Egyptian Journal of Chest Disease and Tuberculosis (Jan 2020)
Pirfenidone vs nintedanib for treatment of idiopathic pulmonary fibrosis in clinical practice: efficacy, tolerability, and adverse effects
Abstract
Background Idiopathic pulmonary fibrosis (IPF) is a chronic, progressive, and fatal disease, with a median survival of ∼2–5 years. The main target of treatment was to stabilize or reduce the rate of disease progression. Nintedanib and pirfenidone are new drugs that could be considered a breakthrough in the management of IPF as anti-inflammatory and antifibrotic agents. Aim The aim was to evaluate the efficacy, tolerability, and adverse effects of pirfenidone and nintedanib in the management of IPF. Patients and methods A total of 50 patients (38 males and 12 females) were included in our study. IPF diagnosis was established according to the international guidelines. The patients were started on antifibrotic therapy with either pirfenidone or nintedanib. Clinical, functional, and radiological follow-ups were done for all patients prospectively at baseline, at 6 months, and at 12 months of therapy. Result The mean age of nintedanib group was significantly higher (78.41±6.8 vs 62.34±6.3 years for pirfenidone group; P<0.0001). Male sex was more prevalent (72% for pirfenidone group and 80% for nintedanib group). No significant differences in forced expiratory volume in the first second, forced vita capacity (FVC), forced expiratory volume in the first second/FVC, total lung capacity, and diffusion capacity of carbon monoxide % of predicted were found at baseline. At 6 months, High-resolution computed tomography showed significant regression of the disease in 33% of nintedanib group. At 12 months, there were significant improvements in FVC and diffusion capacity of carbon monoxide % predicted for nintedanib group. Skin rash, weight loss, and vomiting were the most frequent in pirfenidone group (28% for each), whereas 64% developed diarrhea in the nintedanib group.
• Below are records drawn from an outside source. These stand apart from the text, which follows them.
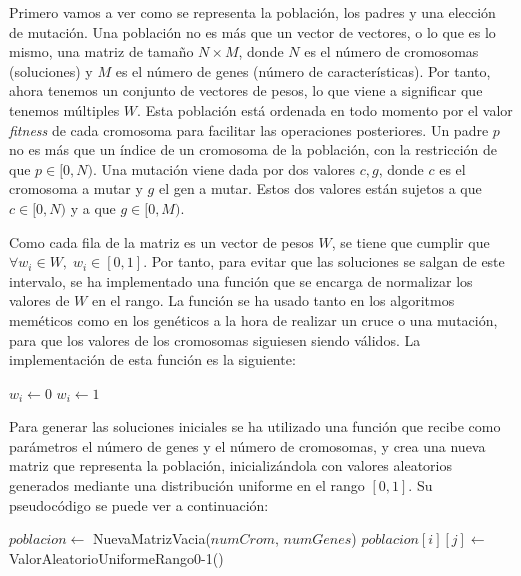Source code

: \documentclass[11pt,a4paper]{article}
\begin{document}
Primero vamos a ver como se representa la población, los padres y una elección de mutación. Una población no es más que un
vector de vectores, o lo que es lo mismo, una matriz de tamaño $N \times M$, donde $N$ es el número de cromosomas (soluciones)
y $M$ es el número de genes (número de características). Por tanto, ahora tenemos un conjunto de vectores de pesos, lo que
viene a significar que tenemos múltiples $W$. Esta población está ordenada en todo momento por el valor \textit{fitness}
de cada cromosoma para facilitar las operaciones posteriores. Un padre $p$ no es más que un índice de un cromosoma de la
población, con la restricción de que $p \in [0, N)$. Una mutación viene dada por dos valores $c, g$, donde $c$ es el cromosoma
a mutar y $g$ el gen a mutar. Estos dos valores están sujetos a que $c \in [0, N)$ y a que $g \in [0, M)$.

Como cada fila de la matriz es un vector de pesos $W$, se tiene que cumplir que $\forall w_i \in W, \; w_i \in [0, 1]$. Por
tanto, para evitar que las soluciones se salgan de este intervalo, se ha implementado una función que se encarga de normalizar
los valores de $W$ en el rango. La función se ha usado tanto en los algoritmos meméticos como en los genéticos a
la hora de realizar un cruce o una mutación, para que los valores de los cromosomas siguiesen siendo válidos. La
implementación de esta función es la siguiente:

\begin{algorithm}[H]
\caption{Función que normaliza un vector de pesos $W$}
\begin{algorithmic}[1]
		\State $w_i \gets 0$
		\State $w_i \gets 1$
	\EndIf
\EndFor
\State {}
\EndFunction
\end{algorithmic}
\end{algorithm}

Para generar las soluciones iniciales se ha utilizado una función que recibe como parámetros el número de genes y el número de
cromosomas, y crea una nueva matriz que representa la población, inicializándola con valores aleatorios generados
mediante una distribución uniforme en el rango $[0, 1]$. Su pseudocódigo se puede ver a continuación:

\begin{algorithm}[H]
\caption{Función que genera una población inicial}
\begin{algorithmic}[1]
\State $poblacion \gets $ NuevaMatrizVacia($numCrom$, $numGenes$)
			\State $poblacion[i][j] \gets $ ValorAleatorioUniformeRango0-1()
		\EndFor	
	\EndFor
\State {}
\EndFunction
\end{algorithmic}
\end{algorithm}
\end{document}
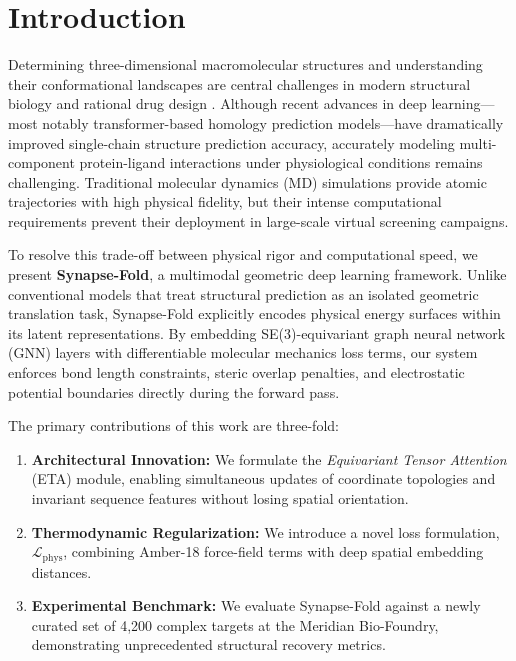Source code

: \documentclass[10pt,a4paper]{scrartcl}
\begin{document}
\section{Introduction}

Determining three-dimensional macromolecular structures and understanding their conformational landscapes are central challenges in modern structural biology and rational drug design \cite{Vance2025, Thorne2024}. Although recent advances in deep learning—most notably transformer-based homology prediction models—have dramatically improved single-chain structure prediction accuracy, accurately modeling multi-component protein-ligand interactions under physiological conditions remains challenging. Traditional molecular dynamics (MD) simulations provide atomic trajectories with high physical fidelity, but their intense computational requirements prevent their deployment in large-scale virtual screening campaigns.


To resolve this trade-off between physical rigor and computational speed, we present \textbf{Synapse-Fold}, a multimodal geometric deep learning framework. Unlike conventional models that treat structural prediction as an isolated geometric translation task, Synapse-Fold explicitly encodes physical energy surfaces within its latent representations. By embedding SE(3)-equivariant graph neural network (GNN) layers with differentiable molecular mechanics loss terms, our system enforces bond length constraints, steric overlap penalties, and electrostatic potential boundaries directly during the forward pass.

The primary contributions of this work are three-fold:
\begin{enumerate}[label=\bfseries\textcolor{journalteal}{\arabic*.}, leftmargin=*]
  \item \textbf{Architectural Innovation:} We formulate the \emph{Equivariant Tensor Attention} (ETA) module, enabling simultaneous updates of coordinate topologies and invariant sequence features without losing spatial orientation.
  \item \textbf{Thermodynamic Regularization:} We introduce a novel loss formulation, $\mathcal{L}_{\text{phys}}$, combining Amber-18 force-field terms with deep spatial embedding distances.
  \item \textbf{Experimental Benchmark:} We evaluate Synapse-Fold against a newly curated set of 4,200 complex targets at the Meridian Bio-Foundry, demonstrating unprecedented structural recovery metrics.
\end{enumerate}
\end{document}

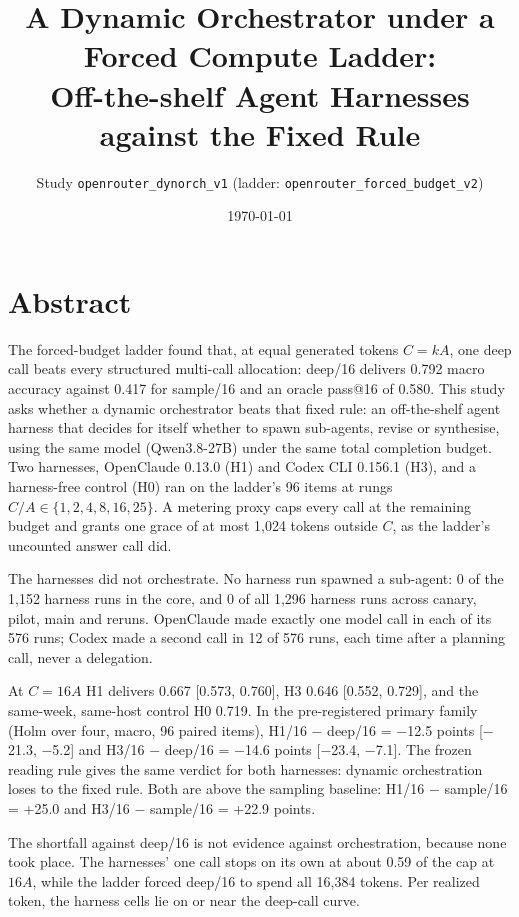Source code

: \documentclass[11pt]{article}
\title{\vspace{-2em}A Dynamic Orchestrator under a Forced Compute Ladder:\\
Off-the-shelf Agent Harnesses against the Fixed Rule}
\author{Study \texttt{openrouter\_dynorch\_v1} (ladder: \texttt{openrouter\_forced\_budget\_v2})}
\date{\today}
\begin{document}
\maketitle
\vspace{-1.5em}

\section*{Abstract}

The forced-budget ladder found that, at equal generated tokens $C = kA$, one deep call beats every structured
multi-call allocation: deep/16 delivers 0.792 macro accuracy against 0.417 for
sample/16 and an oracle pass@16 of 0.580. This study asks whether a dynamic orchestrator beats
that fixed rule: an off-the-shelf agent harness that decides for itself whether to spawn sub-agents, revise or
synthesise, using the same model (Qwen3.8-27B) under the same total completion budget. Two harnesses,
OpenClaude 0.13.0 (H1) and Codex CLI 0.156.1 (H3), and a harness-free control (H0) ran on the
ladder's 96 items at rungs $C/A \in \{1, 2, 4, 8, 16, 25\}$. A metering proxy caps every call at the
remaining budget and grants one grace of at most 1,024 tokens outside $C$, as the ladder's
uncounted answer call did.

The harnesses did not orchestrate. No harness run spawned a sub-agent: 0 of the 1,152
harness runs in the core, and 0 of all 1,296 harness runs across canary, pilot,
main and reruns. OpenClaude made exactly one model call in each of its 576 runs; Codex
made a second call in 12 of 576 runs, each time after
a planning call, never a delegation.

At $C = 16A$ H1 delivers 0.667 [0.573, 0.760], H3
0.646 [0.552, 0.729], and the same-week, same-host control H0
0.719. In the pre-registered primary family (Holm over four, macro, 96 paired items),
H1/16 $-$ deep/16 = $-$12.5 points [$-$21.3,
$-$5.2] and H3/16 $-$ deep/16 = $-$14.6 points
[$-$23.4, $-$7.1]. The frozen reading rule gives the
same verdict for both harnesses: dynamic orchestration loses to the fixed rule. Both are above the sampling baseline:
H1/16 $-$ sample/16 = +25.0 and H3/16 $-$ sample/16 =
+22.9 points.

The shortfall against deep/16 is not evidence against orchestration, because none took place. The harnesses' one
call stops on its own at about 0.59 of the cap at $16A$, while the ladder forced
deep/16 to spend all 16,384 tokens. Per realized token, the harness cells lie on or near the deep-call curve.
\end{document}
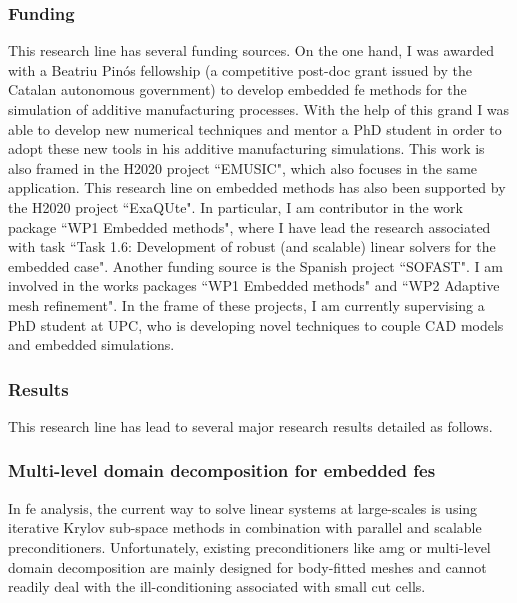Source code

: \documentclass{article}
\begin{document}
\subsubsection{Funding}

This research line has several funding sources. On the one hand, I was awarded with a Beatriu Pinós fellowship (a competitive post-doc grant issued by the Catalan autonomous government) to develop embedded \ac{fe} methods for the simulation of additive manufacturing processes. With the help of this grand I was able to develop new numerical techniques and mentor a PhD student in order to adopt these new tools in his additive manufacturing simulations. This work is also framed in the  H2020 project ``EMUSIC", which also focuses in the same application.  This research line  on embedded methods has also been supported by the  H2020 project ``ExaQUte". In particular, I am contributor in the work package ``WP1 Embedded methods", where I have lead the research associated with task ``Task 1.6: Development of robust (and scalable) linear solvers for the embedded case". Another funding source is the Spanish project  ``SOFAST".  I am involved in the works packages ``WP1 Embedded methods" and ``WP2 Adaptive mesh refinement". In the frame of these projects, I am currently supervising a PhD student at UPC, who is developing novel techniques to couple CAD models and embedded simulations.


\subsubsection{Results}

This research line has lead to several major research results detailed as follows.

\subsubsection{Multi-level domain decomposition for embedded \acp{fe}} \label{sec:unf-BDDC}

In \ac{fe} analysis, the current way to solve linear systems at large-scales is using iterative Krylov sub-space methods in combination with parallel and scalable preconditioners. Unfortunately, existing preconditioners like \ac{amg} \cite{briggs_2000} or multi-level domain decomposition \cite{toselli_2005} are mainly designed for body-fitted meshes and cannot readily deal with the ill-conditioning associated with small cut cells. 
\end{document}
Drug discontinuation was significantly higher in the nintedanib group (24 vs 8% for pirfenidone group). Exacerbation on therapy was significantly higher in the pirfenidone group (36 vs 16% for nintedanib group). Conclusion Both pirfenidone and nintedanib appeared to stabilize a disease typically associated with progressive deterioration in the clinical, functional, and radiological parameters. Nintedanib had better clinical, functional, and radiological outcomes but also had lower tolerability and more serious AE than pirfenidone.